I'm taking a first course on fluid dynamics, and I have this (sort of) conceptual question that's been nagging me for a moment now. I can completely follow the mathematics behind the derivation of the time-independent plane Poiseuille flow, it's the symmetry considerations at the beginning that are giving me a headache.
Briefly, the "plane Poiseuille flow" is the steady pressure-driven laminar flow of a Newtonian fluid between two fixed parallel walls of infinite extent separated by a distance d. Most books that I've read begin by saying something in the lines of "because of the translational symmetry", the flow "cannot depend on the longitudinal coordinate". In fact, it is true that the problem looks the same if one shifts the origin an arbitrary distance along a line parallel to the walls.

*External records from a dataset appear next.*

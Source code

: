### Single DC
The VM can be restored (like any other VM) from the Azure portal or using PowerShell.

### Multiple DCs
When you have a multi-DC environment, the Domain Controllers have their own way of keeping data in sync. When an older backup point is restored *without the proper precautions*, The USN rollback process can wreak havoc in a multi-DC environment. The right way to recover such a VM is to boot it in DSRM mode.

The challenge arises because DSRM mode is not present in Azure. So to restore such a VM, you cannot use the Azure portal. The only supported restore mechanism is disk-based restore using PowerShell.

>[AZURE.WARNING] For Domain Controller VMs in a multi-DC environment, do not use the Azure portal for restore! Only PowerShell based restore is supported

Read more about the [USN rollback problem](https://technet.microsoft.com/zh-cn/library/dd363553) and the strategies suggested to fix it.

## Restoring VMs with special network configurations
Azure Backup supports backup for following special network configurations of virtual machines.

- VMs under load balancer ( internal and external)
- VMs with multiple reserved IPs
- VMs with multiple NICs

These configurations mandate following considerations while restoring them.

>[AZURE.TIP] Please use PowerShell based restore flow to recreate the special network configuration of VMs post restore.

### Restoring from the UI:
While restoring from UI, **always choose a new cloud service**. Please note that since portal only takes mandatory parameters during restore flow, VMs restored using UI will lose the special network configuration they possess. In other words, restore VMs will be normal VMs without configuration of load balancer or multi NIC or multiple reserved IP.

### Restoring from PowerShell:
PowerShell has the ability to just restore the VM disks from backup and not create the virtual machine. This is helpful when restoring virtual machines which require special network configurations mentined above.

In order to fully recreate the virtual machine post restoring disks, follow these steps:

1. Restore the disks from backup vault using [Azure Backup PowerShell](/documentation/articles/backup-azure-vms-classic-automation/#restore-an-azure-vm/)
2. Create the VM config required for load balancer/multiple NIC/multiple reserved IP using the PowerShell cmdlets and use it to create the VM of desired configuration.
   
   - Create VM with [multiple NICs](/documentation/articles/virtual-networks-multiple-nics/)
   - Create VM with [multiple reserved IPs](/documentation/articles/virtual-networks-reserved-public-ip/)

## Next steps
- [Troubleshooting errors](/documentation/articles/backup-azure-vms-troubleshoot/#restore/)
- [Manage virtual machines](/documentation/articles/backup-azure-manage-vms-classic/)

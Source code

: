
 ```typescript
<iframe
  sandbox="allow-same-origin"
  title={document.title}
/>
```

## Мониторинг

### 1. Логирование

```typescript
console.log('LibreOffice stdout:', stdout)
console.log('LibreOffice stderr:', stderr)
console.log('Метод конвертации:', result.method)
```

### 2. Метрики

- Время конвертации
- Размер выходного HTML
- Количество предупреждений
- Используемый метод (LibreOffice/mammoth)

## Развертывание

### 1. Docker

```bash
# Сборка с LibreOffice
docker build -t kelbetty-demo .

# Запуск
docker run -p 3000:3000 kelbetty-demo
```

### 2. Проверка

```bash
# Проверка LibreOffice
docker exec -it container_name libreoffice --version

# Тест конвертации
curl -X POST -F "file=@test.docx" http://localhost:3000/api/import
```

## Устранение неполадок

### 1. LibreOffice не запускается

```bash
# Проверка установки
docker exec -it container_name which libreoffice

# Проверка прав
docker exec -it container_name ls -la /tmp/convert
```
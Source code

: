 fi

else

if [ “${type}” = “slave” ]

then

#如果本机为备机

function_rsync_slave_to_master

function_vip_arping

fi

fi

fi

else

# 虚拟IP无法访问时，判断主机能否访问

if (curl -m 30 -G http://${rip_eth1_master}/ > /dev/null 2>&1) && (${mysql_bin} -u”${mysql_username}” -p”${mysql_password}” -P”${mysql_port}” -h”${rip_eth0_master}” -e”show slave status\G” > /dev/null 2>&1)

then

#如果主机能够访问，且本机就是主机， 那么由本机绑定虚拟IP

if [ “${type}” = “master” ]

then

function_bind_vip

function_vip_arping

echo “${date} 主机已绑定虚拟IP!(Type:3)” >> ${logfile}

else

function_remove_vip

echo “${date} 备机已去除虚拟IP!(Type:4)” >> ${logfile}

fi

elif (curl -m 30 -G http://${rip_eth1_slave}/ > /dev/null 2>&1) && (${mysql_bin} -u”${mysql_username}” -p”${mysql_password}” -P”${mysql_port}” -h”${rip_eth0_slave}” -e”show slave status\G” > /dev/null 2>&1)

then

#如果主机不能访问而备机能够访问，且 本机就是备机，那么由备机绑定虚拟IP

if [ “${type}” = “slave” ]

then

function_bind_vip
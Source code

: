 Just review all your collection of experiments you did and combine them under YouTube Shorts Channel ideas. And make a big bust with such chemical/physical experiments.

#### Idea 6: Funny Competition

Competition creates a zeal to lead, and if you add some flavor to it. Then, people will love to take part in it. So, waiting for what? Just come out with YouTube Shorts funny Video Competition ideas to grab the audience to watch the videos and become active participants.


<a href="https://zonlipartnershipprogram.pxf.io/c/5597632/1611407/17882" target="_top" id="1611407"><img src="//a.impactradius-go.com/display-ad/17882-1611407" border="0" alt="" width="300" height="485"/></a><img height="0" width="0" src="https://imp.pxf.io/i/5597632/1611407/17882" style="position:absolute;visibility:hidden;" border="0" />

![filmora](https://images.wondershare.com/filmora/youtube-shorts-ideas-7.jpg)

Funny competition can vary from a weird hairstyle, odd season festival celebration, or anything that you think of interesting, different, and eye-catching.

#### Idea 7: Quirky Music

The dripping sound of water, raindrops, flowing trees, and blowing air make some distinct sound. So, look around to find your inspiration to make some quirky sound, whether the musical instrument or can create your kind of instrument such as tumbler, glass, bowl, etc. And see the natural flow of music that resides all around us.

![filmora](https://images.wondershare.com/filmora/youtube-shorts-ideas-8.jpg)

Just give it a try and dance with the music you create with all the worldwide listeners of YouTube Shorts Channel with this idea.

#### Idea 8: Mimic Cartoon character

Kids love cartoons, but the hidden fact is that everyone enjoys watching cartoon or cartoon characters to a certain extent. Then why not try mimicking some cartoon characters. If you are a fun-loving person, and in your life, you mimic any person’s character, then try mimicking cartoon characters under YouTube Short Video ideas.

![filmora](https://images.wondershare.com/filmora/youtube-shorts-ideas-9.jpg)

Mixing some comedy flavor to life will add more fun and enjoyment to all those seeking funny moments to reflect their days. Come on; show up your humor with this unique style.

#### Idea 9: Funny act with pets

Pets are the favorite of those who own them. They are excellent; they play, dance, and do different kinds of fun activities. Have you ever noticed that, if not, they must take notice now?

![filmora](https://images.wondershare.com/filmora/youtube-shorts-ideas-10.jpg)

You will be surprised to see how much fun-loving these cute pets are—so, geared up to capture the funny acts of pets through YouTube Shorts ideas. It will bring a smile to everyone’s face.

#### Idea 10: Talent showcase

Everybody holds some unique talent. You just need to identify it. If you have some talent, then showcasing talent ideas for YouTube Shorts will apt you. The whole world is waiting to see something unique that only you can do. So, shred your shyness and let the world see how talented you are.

What I cannot understand is how this last observation can be consistent with the fact that the pressure field does depend on that same coordinate. I know its gradient does not.
My question is: do these (so-called) symmetry considerations only apply to the velocity field? If that's the case, I cannot understand why the velocity field and the pressure field are treated differently.
I'm looking for an answer to this problem that can be extrapolated to other laminar viscous flows (such as plane and circular Couette's, etc.). I'm also interested in answers pointing to a formalization of these symmetry considerations. I've already browsed through Cantwell's Introduction to Symmetry Analysis, but right now it seems like an overkill for this problem.
Best Answer
The solution lies inside the reduction of the Navier-Stokes equations for this particular problem and the assumptions of plane Poiseuille flow. The general 2-dimensional, incompressible, and constant property Navier-Stokes equations take the form,
$$ \frac{\partial u}{\partial x} + \frac{\partial v}{\partial y} = 0 $$ $$ \frac{\partial u}{\partial t} + u\frac{\partial u}{\partial x} + v\frac{\partial u}{\partial y}= -\frac{1}{\rho} \frac{\partial p}{\partial x} + \nu \left(\frac{\partial^2 u}{\partial x^2} + \frac{\partial^2 u}{\partial y^2} \right)$$ $$ \frac{\partial v}{\partial t} + u\frac{\partial v}{\partial x} + v\frac{\partial v}{\partial y}= -\frac{1}{\rho} \frac{\partial p}{\partial y} + \nu \left(\frac{\partial^2 v}{\partial x^2} + \frac{\partial^2 v}{\partial y^2} \right)$$
For steady flow we have,
$$ \frac{\partial u}{\partial t} = \frac{\partial v}{\partial t} = 0 $$
Similarly, because the flow is confined between two non-porous parallel plates, and we are interested in laminar flow solutions, we automatically deduce,
$$ u = u(y) \quad \text{or} \quad \frac{\partial u}{\partial x} = 0$$ $$ v = 0 $$
Reducing the general two-dimensional, incompressible, and constant property Navier-Stokes equations yields,
$$ \frac{\partial u}{\partial x} = 0 $$ $$ \frac{1}{\rho} \frac{\partial p}{\partial x} = \nu \frac{\partial^2 u}{\partial y^2} $$ $$ \frac{\partial p}{\partial y} = 0 $$
Focusing on the $x$-momentum equation and using the results of $\partial u/ \partial x = 0$ and $\partial p/ \partial y = 0$, we are left with a linear ordinary differential equation,
$$ \frac{1}{\rho} \frac{d p}{d x} = \nu \frac{d^2 u}{d y^2} $$
The important part here is that $dp/dx$ is a constant for the derivation of plane Poiseuille flow. This is because plane Poiseuille flow is concerned with fully developed laminar flow between two parallel plates. The plane Poiseuille flow has a generalized solution assuming the walls are $\pm W$ away from the centerline,
$$ u(y) = - \frac{W^2}{2\mu} \frac{dp}{dx} \left[1-\left(\frac{y}{W}\right)^2\right]$$
The fully devloped assumption is a major distinction that most textbooks fail to emphasize regarding plane Poiseuille flow or even Hagen-Poiseuille pipe flow. Below is a schematic for flow in a pipe, but the illustration looks the same for plane flow between parallel plates.
Notice, only in the fully developed region does the profile $u(y)$ and the driving pressure gradient $dp/dx$ become indepedent of the $x$ location between the plates or inside the pipe. This is the basis of the symmetry arugument for $u$ and $dp/dx$. However, you seem to be hung up at the physical value of $p$ along $x$ instead of $dp/dx$. You just need to realize that the driving function for this particualr flow is not $p = p(x)$, but simply $dp/dx$. Lastly, a final comment is that this flow is resticted to fully develped laminar flow, and given a long enough distance, the Reynolds number will become high enough that transition to fully develped turbulent flow will take place. In which case, the Poiseuille flow solution or Hagen-Poiseuille are no longer applicable.